= Exercise brief =
Search the entries below for the word "games", then copy each line in which it is found.
*** Recorded information
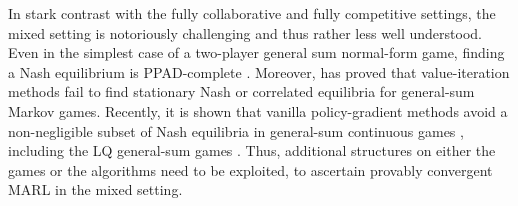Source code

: In stark contrast with the fully  collaborative  and fully competitive settings, the mixed setting is notoriously challenging and thus  rather less well understood. 
Even in the simplest case of a  two-player general sum normal-form game, finding a  Nash  equilibrium is PPAD-complete \cite{chen2009settling}.   
Moreover, \cite{zinkevich2006cyclic} has proved  that value-iteration methods fail to find stationary Nash or correlated equilibria for general-sum Markov games.  Recently,   it is shown that vanilla  policy-gradient   methods avoid a non-negligible subset of   Nash equilibria in 
  general-sum continuous games \cite{mazumdar2018convergence},  including the  LQ general-sum games \cite{mazumdar2019policy}.   
Thus,  additional structures on either the games or the algorithms   
need to be exploited, to ascertain provably convergent MARL in the mixed setting. 


\vspace{6pt}
\vspace{3pt} 
 
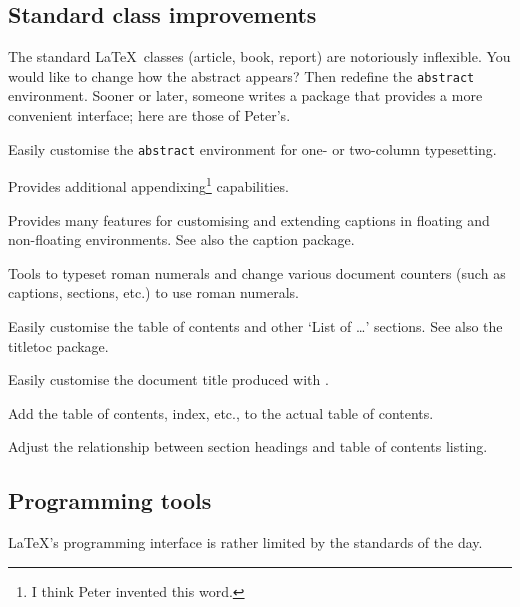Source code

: \documentclass{ltugboat}
\begin{document}
\subsection{Standard class improvements}

The standard \LaTeX\ classes (\textsf{article}, \textsf{book}, \textsf{report}) are notoriously inflexible. You would like to change how the abstract appears? Then redefine the \texttt{abstract} environment. Sooner or later, someone writes a package that provides a more convenient interface; here are those of Peter's.

\begin{description}[font=\normalfont\sffamily]
\item [abstract] Easily customise the \texttt{abstract} environment for one- or two-column typesetting.
\item [appendix] Provides additional appendixing\footnote{I think Peter invented this word.} capabilities.
\item [ccaption] Provides many features for customising and extending captions in floating and non-floating environments. See also the \textsf{caption} package.
\item [romannum] Tools to typeset roman numerals and change various document counters (such as captions, sections, etc.) to use roman numerals.
\item [tocloft] Easily customise the table of contents and other `List of \dots' sections. See also the \textsf{titletoc} package.
\item [titling] Easily customise the document title produced with .
\item [tocbibind] Add the table of contents, index, etc., to the actual table of contents.
\item [tocvsec2] Adjust the relationship between section headings and table of contents listing.
\end{description}

\subsection{Programming tools}

\LaTeX's programming interface is rather limited by the standards of the day.
\end{document}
******
= Reply to the exercise =
Moreover, \cite{zinkevich2006cyclic} has proved  that value-iteration methods fail to find stationary Nash or correlated equilibria for general-sum Markov games.  Recently,   it is shown that vanilla  policy-gradient   methods avoid a non-negligible subset of   Nash equilibria in 
  general-sum continuous games \cite{mazumdar2018convergence},  including the  LQ general-sum games \cite{mazumdar2019policy}.   
Thus,  additional structures on either the games or the algorithms   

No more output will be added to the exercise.